▶ _TASK STATEMENT_:
Every line containing the word "datalayer" must be pulled from the records.

[Source texts of formatted documents]
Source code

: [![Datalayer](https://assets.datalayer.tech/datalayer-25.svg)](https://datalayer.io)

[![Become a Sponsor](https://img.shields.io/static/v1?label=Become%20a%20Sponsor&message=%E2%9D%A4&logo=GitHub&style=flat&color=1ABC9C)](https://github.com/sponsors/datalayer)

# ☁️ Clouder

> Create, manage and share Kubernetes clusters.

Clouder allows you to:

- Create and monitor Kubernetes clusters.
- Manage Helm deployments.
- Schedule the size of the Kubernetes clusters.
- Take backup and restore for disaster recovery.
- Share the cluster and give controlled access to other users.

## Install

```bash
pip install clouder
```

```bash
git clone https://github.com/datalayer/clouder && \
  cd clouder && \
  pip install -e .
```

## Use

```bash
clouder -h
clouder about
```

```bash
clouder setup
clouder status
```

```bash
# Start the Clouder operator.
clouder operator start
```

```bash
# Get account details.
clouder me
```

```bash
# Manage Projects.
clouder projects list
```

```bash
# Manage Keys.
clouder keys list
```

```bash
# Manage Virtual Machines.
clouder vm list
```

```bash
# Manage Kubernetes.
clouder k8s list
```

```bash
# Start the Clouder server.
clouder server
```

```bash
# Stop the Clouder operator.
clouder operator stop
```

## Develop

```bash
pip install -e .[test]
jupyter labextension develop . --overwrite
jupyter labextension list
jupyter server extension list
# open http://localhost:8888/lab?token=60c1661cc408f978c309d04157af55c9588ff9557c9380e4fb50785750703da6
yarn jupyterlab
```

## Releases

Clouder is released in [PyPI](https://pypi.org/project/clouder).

▶ _SOLUTION TO THIS TASK_:
: [![Datalayer](https://assets.datalayer.tech/datalayer-25.svg)](https://datalayer.io)
[![Become a Sponsor](https://img.shields.io/static/v1?label=Become%20a%20Sponsor&message=%E2%9D%A4&logo=GitHub&style=flat&color=1ABC9C)](https://github.com/sponsors/datalayer)
git clone https://github.com/datalayer/clouder && \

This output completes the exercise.